Relevant law and guidance

Needs assessment

  1. Sections 9 and 10 of the Care Act 2014 require local authorities to carry out an assessment for any adult with an appearance of need for care and support. They must provide an assessment to all people regardless of their finances or whether the local authority thinks an individual has eligible needs. The assessment must be of the adult’s needs and how they impact on their wellbeing and the results they want to achieve.
  2. Where the person has eligible needs as defined by the Care Act 2014 the council must meet those needs. The council should allocate a personal budget that is sufficient to meet the person’s care and support needs.

Financial assessment

  1. The charging rules for residential care are set out in the “Care and Support (Charging and Assessment of Resources) Regulations 2014”, and the “Care and Support Statutory Guidance 2014”. When the Council arranges a care home placement, it has to follow these rules when undertaking a financial assessment to decide how much a person has to pay towards the costs of their residential care.
  2. The rules state that people who have over the upper capital limit are expected to pay for the full cost of their residential care home fees. However, once their capital has reduced to less than the upper capital limit, they only have to pay an assessed contribution towards their fees.
  3. The council must assess the means of people who have less than the upper capital limit, to decide how much they can contribute towards the cost of the care home fees.

Residential care costs

  1. The (Choice of Accommodation) Regulations 2014 (SI 2014/2670) sets out what people should expect from a council when it arranges a care home place for them. It says that once a needs assessment has determined what type of accommodation will best suit the person’s needs, the person will have a right to choose the particular provider or location, subject to certain conditions.
  2. The council has to arrange to accommodate the person in a care home of his or her choice provided:
    • the accommodation is suitable for the person’s assessed needs;
    • to do so would not cost the local authority more than the amount in the adult’s personal budget for accommodation of that type;
    • the accommodation is available; and
    • the provider of the accommodation is willing to enter a contract with the local authority to provide the care at the rate identified in the person’s personal budget on the local authority’s terms and conditions.

Top-up payments

  1. The care and support planning process will identify how best to meet a person’s needs. As part of that, the council must provide the person with a personal budget. The personal budget is the cost to the council of meeting the person’s needs which the council chooses or is required to meet. The council must ensure that at least one choice is available that is affordable within a person’s personal budget and should ensure there is more than one choice.
  2. If no suitable accommodation is available at the amount identified in the personal budget, the council must arrange care in a more expensive setting and adjust the budget to ensure it meets the person’s needs. In such circumstances, the council must not ask anyone to pay a ‘top-up’ fee. A top up fee is the difference between the personal budget and the cost of a home.
  3. However, if a person chooses to go into a home that costs more than the personal budget, and the council can show that it can meet the person’s needs in a less expensive home within the personal budget, it can still arrange a place at the home if:
    • the person can find someone else (a “third party”) to pay the top-up; or
    • the person has agreed a deferred payment arrangement with the council and is willing to pay the top-up fee himself.

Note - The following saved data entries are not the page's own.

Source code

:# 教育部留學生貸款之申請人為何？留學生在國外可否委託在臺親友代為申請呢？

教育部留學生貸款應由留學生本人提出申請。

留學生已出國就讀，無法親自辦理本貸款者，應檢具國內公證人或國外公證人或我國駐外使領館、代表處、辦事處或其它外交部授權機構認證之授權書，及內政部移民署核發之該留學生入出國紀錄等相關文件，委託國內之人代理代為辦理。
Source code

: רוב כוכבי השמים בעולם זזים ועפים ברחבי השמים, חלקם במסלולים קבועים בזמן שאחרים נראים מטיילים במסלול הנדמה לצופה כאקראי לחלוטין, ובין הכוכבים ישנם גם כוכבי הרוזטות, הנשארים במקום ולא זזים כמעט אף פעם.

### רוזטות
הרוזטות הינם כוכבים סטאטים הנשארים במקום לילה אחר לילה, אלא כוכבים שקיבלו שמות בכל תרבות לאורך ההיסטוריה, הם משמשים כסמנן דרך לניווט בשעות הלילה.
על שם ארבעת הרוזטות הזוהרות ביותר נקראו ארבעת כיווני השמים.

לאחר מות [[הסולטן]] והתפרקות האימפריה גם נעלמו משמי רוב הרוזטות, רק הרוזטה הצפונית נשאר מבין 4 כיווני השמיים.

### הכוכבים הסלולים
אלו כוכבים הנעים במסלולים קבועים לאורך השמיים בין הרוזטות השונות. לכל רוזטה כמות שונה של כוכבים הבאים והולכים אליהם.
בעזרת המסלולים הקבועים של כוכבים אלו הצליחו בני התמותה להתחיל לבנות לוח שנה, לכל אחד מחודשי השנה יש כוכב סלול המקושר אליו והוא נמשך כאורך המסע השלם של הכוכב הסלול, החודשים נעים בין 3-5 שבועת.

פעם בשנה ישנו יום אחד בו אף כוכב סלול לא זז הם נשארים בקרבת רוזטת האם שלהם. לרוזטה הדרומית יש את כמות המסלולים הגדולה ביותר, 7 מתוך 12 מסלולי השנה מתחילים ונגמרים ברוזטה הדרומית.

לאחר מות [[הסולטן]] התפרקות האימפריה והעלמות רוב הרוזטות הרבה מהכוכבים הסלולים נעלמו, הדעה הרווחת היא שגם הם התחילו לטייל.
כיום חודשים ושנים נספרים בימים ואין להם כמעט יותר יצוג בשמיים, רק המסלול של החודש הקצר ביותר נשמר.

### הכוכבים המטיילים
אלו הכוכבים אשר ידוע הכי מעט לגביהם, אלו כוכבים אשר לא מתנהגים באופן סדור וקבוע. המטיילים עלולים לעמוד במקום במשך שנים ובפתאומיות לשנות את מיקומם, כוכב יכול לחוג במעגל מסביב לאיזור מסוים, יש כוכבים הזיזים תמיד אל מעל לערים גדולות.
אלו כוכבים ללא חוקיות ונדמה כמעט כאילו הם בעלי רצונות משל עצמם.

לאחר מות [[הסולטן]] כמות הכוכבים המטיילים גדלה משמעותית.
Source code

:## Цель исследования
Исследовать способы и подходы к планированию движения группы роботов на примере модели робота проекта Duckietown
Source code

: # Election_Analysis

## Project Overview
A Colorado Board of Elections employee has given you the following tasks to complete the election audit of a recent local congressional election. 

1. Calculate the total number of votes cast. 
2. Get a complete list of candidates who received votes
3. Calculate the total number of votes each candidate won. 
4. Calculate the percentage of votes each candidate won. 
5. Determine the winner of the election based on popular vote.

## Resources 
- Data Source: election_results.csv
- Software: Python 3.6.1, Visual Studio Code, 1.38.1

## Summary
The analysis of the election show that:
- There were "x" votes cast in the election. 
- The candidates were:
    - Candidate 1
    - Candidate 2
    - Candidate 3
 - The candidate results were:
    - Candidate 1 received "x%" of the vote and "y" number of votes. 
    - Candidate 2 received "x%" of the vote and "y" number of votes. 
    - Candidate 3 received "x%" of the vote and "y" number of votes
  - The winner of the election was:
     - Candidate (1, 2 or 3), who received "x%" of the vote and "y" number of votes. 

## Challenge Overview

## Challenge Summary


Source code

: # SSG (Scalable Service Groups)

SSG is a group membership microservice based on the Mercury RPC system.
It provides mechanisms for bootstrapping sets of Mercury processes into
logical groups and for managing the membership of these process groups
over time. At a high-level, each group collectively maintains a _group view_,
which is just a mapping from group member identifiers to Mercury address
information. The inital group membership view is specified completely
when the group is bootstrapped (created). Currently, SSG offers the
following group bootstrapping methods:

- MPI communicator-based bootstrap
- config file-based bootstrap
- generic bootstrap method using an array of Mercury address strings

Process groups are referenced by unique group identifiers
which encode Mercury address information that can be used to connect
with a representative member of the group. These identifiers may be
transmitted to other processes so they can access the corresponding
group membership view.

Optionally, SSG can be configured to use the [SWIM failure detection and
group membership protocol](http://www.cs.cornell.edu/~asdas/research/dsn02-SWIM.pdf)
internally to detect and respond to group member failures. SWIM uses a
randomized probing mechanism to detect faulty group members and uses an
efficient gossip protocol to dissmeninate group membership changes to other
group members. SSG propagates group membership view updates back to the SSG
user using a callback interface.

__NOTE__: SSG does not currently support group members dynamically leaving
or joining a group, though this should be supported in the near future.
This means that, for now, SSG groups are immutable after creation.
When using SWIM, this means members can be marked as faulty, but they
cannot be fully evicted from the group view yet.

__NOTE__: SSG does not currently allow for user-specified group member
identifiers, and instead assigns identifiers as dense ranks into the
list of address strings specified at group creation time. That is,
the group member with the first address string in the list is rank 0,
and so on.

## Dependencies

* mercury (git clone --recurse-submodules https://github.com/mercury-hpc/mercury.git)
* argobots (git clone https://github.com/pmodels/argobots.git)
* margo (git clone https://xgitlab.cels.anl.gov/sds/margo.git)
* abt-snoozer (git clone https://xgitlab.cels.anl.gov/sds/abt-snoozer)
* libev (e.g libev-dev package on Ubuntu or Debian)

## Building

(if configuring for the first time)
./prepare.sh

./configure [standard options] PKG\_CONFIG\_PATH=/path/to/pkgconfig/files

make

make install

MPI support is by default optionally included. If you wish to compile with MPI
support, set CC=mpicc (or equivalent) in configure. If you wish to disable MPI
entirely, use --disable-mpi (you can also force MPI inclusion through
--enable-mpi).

The statutory guidance says the additional payment should be optional and not as a result of commissioning failures leading to lack of choice. (paragraph 8.37, Care and Support Statutory Guidance 2014)

  1. In such circumstances, the council needs to ensure the person paying the ‘top-up’ enters a written agreement with the council and can meet the extra costs for the likely duration of the agreement. Before entering into the agreement the council must give the person paying the ‘top-up’ with sufficient information and advice to ensure they understand the terms and conditions. Ultimately, if the arrangements for the top-up were to fail the council would need to meet the cost or make alternative arrangements, subject to a needs assessment. (Annex A, Care and Support Statutory Guidance 2014)

NHS Continuing healthcare

  1. “NHS continuing healthcare (NHS CHC) is a package of care arranged and funded solely by the health service in England for a person aged 18 or over to meet physical or mental health needs that have arisen because of disability, accident, or illness.” (NHS Commissioning Board and Clinical Commissioning Groups (Responsibilities and Standing Rules) Regulations 2012).
  2. The NHS can provide continuing healthcare at home or in a care/nursing home. The NHS is responsible for meeting the full cost of care in a care home for residents whose primary need for being in care is health-based. The 2012 Regulations say the NHS should assess for NHS Continuing Healthcare where it appears somebody may be in need of such care.

Mental Capacity Act

  1. The Mental Capacity Act 2005 is the framework for acting and deciding for people who lack the mental capacity to make particular decisions for themselves. A person must be deemed to have capacity unless it is established that he lacks capacity.

Mental capacity assessment

  1. The council must assess someone’s ability to make a decision, when that person’s capacity is in doubt. An assessment of someone’s capacity is specific to the decision to be made at a particular time. How it assesses capacity may vary depending on the complexity of the decision.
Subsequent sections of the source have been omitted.